History 2400: Digital And Critical Approaches to Asian History

Date and Time: Th 2pm–4:25pm 
Room: 3701 Posvar
Instructor: Raja Adal

This course approaches Asia not as a geographic place but as a malleable object of study.  It begins by contextualizing the meta-geographical concept of Asia within other geo-bodies, from nations to continents, religious realms, oceans, and highlands.  It then turns to three case studies to discuss how the intersection of topics and methodologies result in multiple conceptions of Asia.  What does Asia look like, and what does it compare to, if we focus on sugar?  How about human networks, ranging from biographies of a single individual to datasets that include thousands?  What happens to Asia if we look at the world in terms of languages and scripts?  In this way, this course explores a multiplicity of Asias, each of which is created as much by Asia as an object of study as by the position from which it is being approached.
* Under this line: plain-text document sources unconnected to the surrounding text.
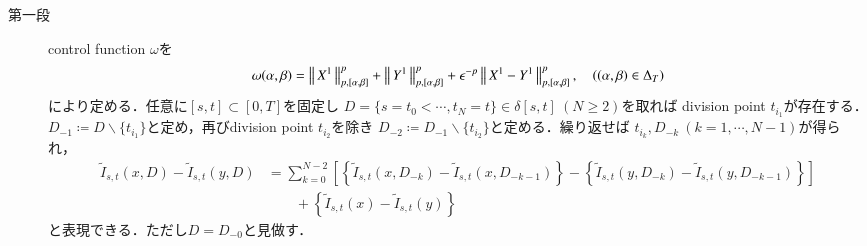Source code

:	\begin{prf}
		\begin{description}\mbox{}
			\item[第一段]
				control function $\omega$を
				\begin{align}
					\omega(\alpha,\beta) = \left\|\, X^1\, \right\|_{p,[\alpha,\beta]}^p + \left\|\, Y^1\, \right\|_{p,[\alpha,\beta]}^p + \epsilon^{-p} \left\|\, X^1 - Y^1\, \right\|_{p,[\alpha,\beta]}^p,
					\quad ((\alpha,\beta) \in \Delta_T)
				\end{align}
				により定める．任意に$[s,t] \subset [0,T]$を固定し
				$D = \{s=t_0 < \cdots, t_N=t\} \in \delta[s,t]\ (N \geq 2)$を取れば
				division point $t_{i_1}$が存在する．
				$D_{-1} \coloneqq D \backslash \{t_{i_1}\}$と定め，再びdivision point $t_{i_2}$を除き
				$D_{-2} \coloneqq D_{-1} \backslash \{t_{i_2}\}$と定める．繰り返せば
				$t_{i_k},D_{-k}\ (k=1,\cdots,N-1)$が得られ，
				\begin{align}
					\tilde{I}_{s,t}(x,D) - \tilde{I}_{s,t}(y,D)
					&= \sum_{k=0}^{N-2} \left[ \left\{ \tilde{I}_{s,t}(x,D_{-k}) - \tilde{I}_{s,t}(x,D_{-k-1}) \right\} - 
						\left\{ \tilde{I}_{s,t}(y,D_{-k}) - \tilde{I}_{s,t}(y,D_{-k-1}) \right\} \right] \label{eq:continuity_theorem_1_1}\\
					&\qquad + \left\{ \tilde{I}_{s,t}(x) - \tilde{I}_{s,t}(y) \right\}	\label{eq:continuity_theorem_1_2}
				\end{align}
				と表現できる．ただし$D = D_{-0}$と見做す．
			

\end{description}
\end{prf}
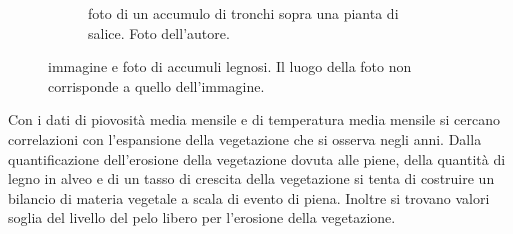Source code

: \begin{figure}
\begin{subfigure}[b]{0.44\textwidth}
		\caption{foto di un accumulo di tronchi sopra una pianta di salice.
		Foto dell'autore.}
		\label{fig:esempio-accumulo-1}
	\end{subfigure}
	\caption[immagine e foto di accumuli legnosi]{immagine e foto di accumuli legnosi. Il luogo della foto non corrisponde a quello dell'immagine.}
\end{figure}

Con i dati di piovosità media mensile e di temperatura media mensile si cercano correlazioni con l'espansione della vegetazione che si osserva negli anni.
Dalla quantificazione dell'erosione della vegetazione dovuta alle piene, della quantità di legno in alveo e di un tasso di crescita della vegetazione si tenta di costruire un bilancio di materia vegetale a scala di evento di piena.
Inoltre si trovano valori soglia del livello del pelo libero per l'erosione della vegetazione.

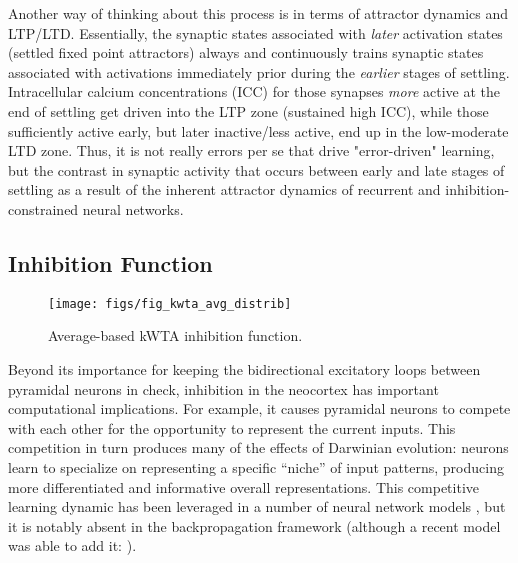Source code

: \documentclass[11pt,twoside]{article}
\begin{document}
Another way of thinking about this process is in terms of attractor dynamics
and LTP/LTD. Essentially, the synaptic states associated with {\em later}
activation states (settled fixed point attractors) always and continuously
trains synaptic states associated with activations immediately prior during
the {\em earlier} stages of settling.  Intracellular calcium concentrations
(ICC) for those synapses {\em more} active at the end of settling get driven into
the LTP zone (sustained high ICC), while those sufficiently active early, but later
inactive/less active, end up in the low-moderate LTD zone.  Thus, it is not
really errors per se that drive "error-driven" learning, but the contrast in
synaptic activity that occurs between early and late stages of settling as a
result of the inherent attractor dynamics of recurrent and
inhibition-constrained neural networks.

\subsection{Inhibition Function}

\begin{figure}
  \centering\texttt{[image: figs/fig\_kwta\_avg\_distrib]}
  \caption{\small Average-based kWTA inhibition function.}
  \label{fig.kwta_avg}
\end{figure}

Beyond its importance for keeping the bidirectional excitatory loops between
pyramidal neurons in check, inhibition in the neocortex has important
computational implications.  For example, it causes pyramidal neurons to
compete with each other for the opportunity to represent the current inputs.
This competition in turn produces many of the effects of Darwinian evolution:
neurons learn to specialize on representing a specific ``niche'' of input
patterns, producing more differentiated and informative overall
representations.  This competitive learning dynamic has been leveraged in a
number of neural network models \cite{JacobJordanNowlanEtAl91,Kohonen77,Kohonen82,Kohonen82b,Kohonen84,Nowlan90,Nowlan91,RumelhartZipser85,RumelhartZipser86}, but it is notably absent in the backpropagation framework (although a recent model was able to add it: \cite{SaraLaslo}).
\end{document}
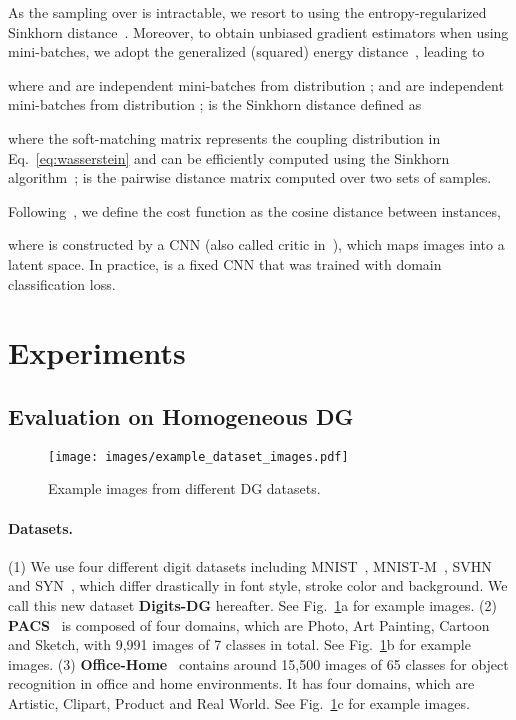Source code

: \documentclass[runningheads]{llncs}
\begin{document}
As the sampling over  is intractable, we resort to using the entropy-regularized Sinkhorn distance~\cite{cuturi2013sinkhorn}. Moreover, to obtain unbiased gradient estimators when using mini-batches, we adopt the generalized (squared) energy distance~\cite{salimans2018improving}, leading to

where  and  are independent mini-batches from distribution ;  and  are independent mini-batches from distribution ;  is the Sinkhorn distance defined as

where the soft-matching matrix  represents the coupling distribution  in Eq.~\eqref{eq:wasserstein} and can be efficiently computed using the Sinkhorn algorithm~\cite{SinkhornAutoDiff};  is the pairwise distance matrix computed over two sets of samples.

Following~\cite{salimans2018improving}, we define the cost function as the cosine distance between instances,

where  is constructed by a CNN (also called critic in~\cite{salimans2018improving}), which maps images into a latent space. In practice,  is a fixed CNN that was trained with domain classification loss.

\section{Experiments} \label{sec:experiments}

\subsection{Evaluation on Homogeneous DG}

\begin{figure}[t]
    \centering
    \texttt{[image: images/example\_dataset\_images.pdf]}
    \caption{Example images from different DG datasets.}
    \label{fig:example_dataset_images}
\end{figure}

\paragraph{Datasets.}
(1) We use four different digit datasets including MNIST~\cite{lecun1998mnist}, MNIST-M~\cite{ganin2015unsupervised}, SVHN~\cite{netzer2011svhn} and SYN~\cite{ganin2015unsupervised}, which differ drastically in font style, stroke color and background. We call this new dataset \textbf{Digits-DG} hereafter. See Fig.~\ref{fig:example_dataset_images}a for example images.
(2) \textbf{PACS}~\cite{li2017deeper} is composed of four domains, which are Photo, Art Painting, Cartoon and Sketch, with 9,991 images of 7 classes in total. See Fig.~\ref{fig:example_dataset_images}b for example images.
(3) \textbf{Office-Home}~\cite{office_home} contains around 15,500 images of 65 classes for object recognition in office and home environments. It has four domains, which are Artistic, Clipart, Product and Real World. See Fig.~\ref{fig:example_dataset_images}c for example images.
\end{document}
While the first hour of each class will discuss these multiple Asias through a critical reading of recent scholarship, the second hour will turn to a study of the primary sources used for writing about Asia.  Students will discuss how textual sources, visual sources, and datasets provide different understandings of Asia, what each source reveals, and what each obscures.  Special attention will be paid to how large datasets can provide cross-national and global perspectives for understanding Asia.  Students will learn to analyze such datasets using Tableau Online and will practice publicizing their results using data visualizations.  In addition to weekly readings and discussions, students will write reviews of secondary and primary sources related to their own research.  These will culminate in a final public blog post in which each student will present their own research using some of the approaches and methods studied in class.